On the face of it, history seemed to be repeating itself.

In Bastille Square, people celebrated the victory of the left in France’s presidential election, while in the bourgeois neighbourhoods of Paris, the heavy silence of defeat was in stark contrast with the jubilation relayed by television programs covering the celebrations elsewhere.

But while 2012 may have looked and sounded like the Socialist victory of 1981, it definitely is not 1981.

There is today less hope and fewer illusions on the part of the winners, and less fear among the losers.

Frenchmen are more worried about the evolution of Europe, starting with Greece, than with France.

Whatever their camp, in the aftermath of the election the French people were able to appreciate the greatness of their democracy and the respect for the Republic symbolized by the presence of president-elect François Hollande at the side of Nicolas Sarkozy, still President for a week, at ceremonies celebrating the victory over Nazi Germany on May 8.

After a hard-fought political battle, there was a sense of unity, even harmony, which of course will soon be seen for what it was, a short interlude before new clashes.

But for now, what prevails in France is a strange combination of serenity and apprehension.

It is based on the conviction that whoever is president may not matter all that much.

The scope for real and profound change is so slim that the best that can be hoped for is a series of compromises, between austerity and growth, and between growth according to Mario Draghi, president of the European Central Bank, (liberalizing the labour market) and growth according to Mr. Hollande (recreating aspects of the Keynesian New Deal).

The situation does not allow for radical change, all the more so since Mr.
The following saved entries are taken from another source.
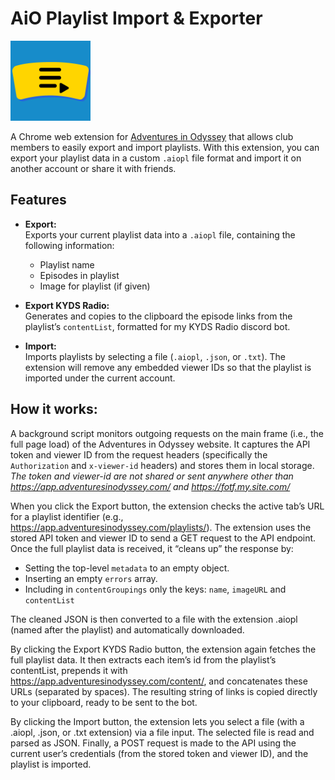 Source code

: # AiO Playlist Import & Exporter

![Extension logo](https://github.com/CATEIN/aio-playlist-import-exporter/blob/main/AiO%20Playlist%20Export%20%26%20Inport/icons/icon128.png)


A Chrome web extension for [Adventures in Odyssey](https://app.adventuresinodyssey.com) that allows club members to easily export and import playlists. With this extension, you can export your playlist data in a custom `.aiopl` file format and import it on another account or share it with friends.

## Features

- **Export:**  
  Exports your current playlist data into a `.aiopl` file, containing the following information:
  
  - Playlist name
  - Episodes in playlist
  - Image for playlist (if given)

- **Export KYDS Radio:**  
  Generates and copies to the clipboard the episode links from the playlist’s `contentList`, formatted for my KYDS Radio discord bot.

- **Import:**  
Imports playlists by selecting a file (`.aiopl`, `.json`, or `.txt`). The extension will remove any embedded viewer IDs so that the playlist is imported under the current account.

## How it works:

A background script monitors outgoing requests on the main frame (i.e., the full page load) of the Adventures in Odyssey website. It captures the API token and viewer ID from the request headers (specifically the `Authorization` and `x-viewer-id` headers) and stores them in local storage. *The token and viewer-id are not shared or sent anywhere other than https://app.adventuresinodyssey.com/ and https://fotf.my.site.com/*

When you click the Export button, the extension checks the active tab’s URL for a playlist identifier (e.g., https://app.adventuresinodyssey.com/playlists/<playlistId>).
The extension uses the stored API token and viewer ID to send a GET request to the API endpoint. Once the full playlist data is received, it “cleans up” the response by:

  - Setting the top-level `metadata` to an empty object.
  - Inserting an empty `errors` array.
  - Including in `contentGroupings` only the keys: `name`, `imageURL` and `contentList`

The cleaned JSON is then converted to a file with the extension .aiopl (named after the playlist) and automatically downloaded.

By clicking the Export KYDS Radio button, the extension again fetches the full playlist data. It then extracts each item’s id from the playlist’s contentList, prepends it with
https://app.adventuresinodyssey.com/content/,
and concatenates these URLs (separated by spaces).
The resulting string of links is copied directly to your clipboard, ready to be sent to the bot.

By clicking the Import button, the extension lets you select a file (with a .aiopl, .json, or .txt extension) via a file input.
The selected file is read and parsed as JSON.
Finally, a POST request is made to the API using the current user’s credentials (from the stored token and viewer ID), and the playlist is imported.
Hollande is perceived — rightly, I believe — as a prudent and pragmatic social democrat who knows he has no time to waste and will have first and foremost to find a compromise with Germany, whose leader Angela Merkel is at least as pragmatic as he is.
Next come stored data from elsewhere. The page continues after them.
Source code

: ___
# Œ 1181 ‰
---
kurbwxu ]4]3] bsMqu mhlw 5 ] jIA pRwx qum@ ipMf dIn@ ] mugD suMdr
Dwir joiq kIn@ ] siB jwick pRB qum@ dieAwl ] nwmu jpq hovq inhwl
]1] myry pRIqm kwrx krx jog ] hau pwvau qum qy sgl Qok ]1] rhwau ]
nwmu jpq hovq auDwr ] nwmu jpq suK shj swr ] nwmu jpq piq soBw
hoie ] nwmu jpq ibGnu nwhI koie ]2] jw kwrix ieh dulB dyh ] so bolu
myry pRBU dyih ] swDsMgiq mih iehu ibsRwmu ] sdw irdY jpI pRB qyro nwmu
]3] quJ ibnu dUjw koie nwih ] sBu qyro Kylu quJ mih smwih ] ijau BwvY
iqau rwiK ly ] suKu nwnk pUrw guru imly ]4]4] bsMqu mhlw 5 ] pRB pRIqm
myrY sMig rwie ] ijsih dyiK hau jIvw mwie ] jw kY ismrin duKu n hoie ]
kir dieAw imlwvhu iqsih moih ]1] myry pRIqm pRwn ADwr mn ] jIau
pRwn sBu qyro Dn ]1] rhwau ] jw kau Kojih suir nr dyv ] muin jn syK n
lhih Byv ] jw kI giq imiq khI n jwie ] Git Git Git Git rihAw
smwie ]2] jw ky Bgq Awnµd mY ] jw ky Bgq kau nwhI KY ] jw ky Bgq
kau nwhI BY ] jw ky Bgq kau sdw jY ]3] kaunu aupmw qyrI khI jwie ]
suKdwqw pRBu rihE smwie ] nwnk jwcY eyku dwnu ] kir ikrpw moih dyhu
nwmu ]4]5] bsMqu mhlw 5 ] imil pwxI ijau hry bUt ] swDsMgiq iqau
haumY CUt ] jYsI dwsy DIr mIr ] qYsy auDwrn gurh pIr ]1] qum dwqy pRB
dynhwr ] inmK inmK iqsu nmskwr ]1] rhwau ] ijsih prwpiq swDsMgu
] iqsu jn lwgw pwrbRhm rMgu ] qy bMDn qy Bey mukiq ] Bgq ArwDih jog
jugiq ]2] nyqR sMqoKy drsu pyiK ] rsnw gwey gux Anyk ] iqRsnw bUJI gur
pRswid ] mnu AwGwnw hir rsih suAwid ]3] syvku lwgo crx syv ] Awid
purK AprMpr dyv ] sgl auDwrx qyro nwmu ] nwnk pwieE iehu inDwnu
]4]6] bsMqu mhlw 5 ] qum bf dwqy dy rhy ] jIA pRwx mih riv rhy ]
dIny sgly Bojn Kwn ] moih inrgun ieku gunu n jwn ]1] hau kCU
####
He is helped in his task by the deterioration of the situation in Greece.

Each country in Europe is a different case, and it is easier in such a context to ask for sacrifices from those who have been backsliding and to reassure the others.

Above all, it must be understood that the French have voted not against austerity, but against Mr. Sarkozy.

The election was not a clash between austerity and growth, but a confrontation between two different personal styles.

Tired of Bonaparte, the French went for his opposite, a Gallic version of Harry S. Truman.

It would be dangerous, though, to underestimate the incoming French president.

He is clearly not the shallow person described by his opponents, in particular his rivals in the Socialist Party.

In fact, there have been three Hollandes thus far.

The first was a typical young politician — though more straightforward and funnier than most of his contemporaries in the French meritocratic elite.

He was then working in a junior position at the Élysée Palace under his model and mentor François Mitterrand.

The second Hollande was secretary-general of the Socialist Party, a demanding job where he demonstrated his sense of compromise, while also showing a certain lack of decisiveness, although he proved able to take harsh decisions when necessary.

The third Hollande is a man who, to the surprise of so many of his friends and rivals, became imbued with presidential ambition.

This is the Hollande the world will have to live with, a man who, though clearly not charismatic, is at ease with himself and uses his natural good-naturedness to create a personal link with people, and who does not unnecessarily infuriate his fellow heads of government by constantly overdoing it, the Sarkozy way.

Thus the French are right to be serene about their new president, even as they worry about the future course of Europe.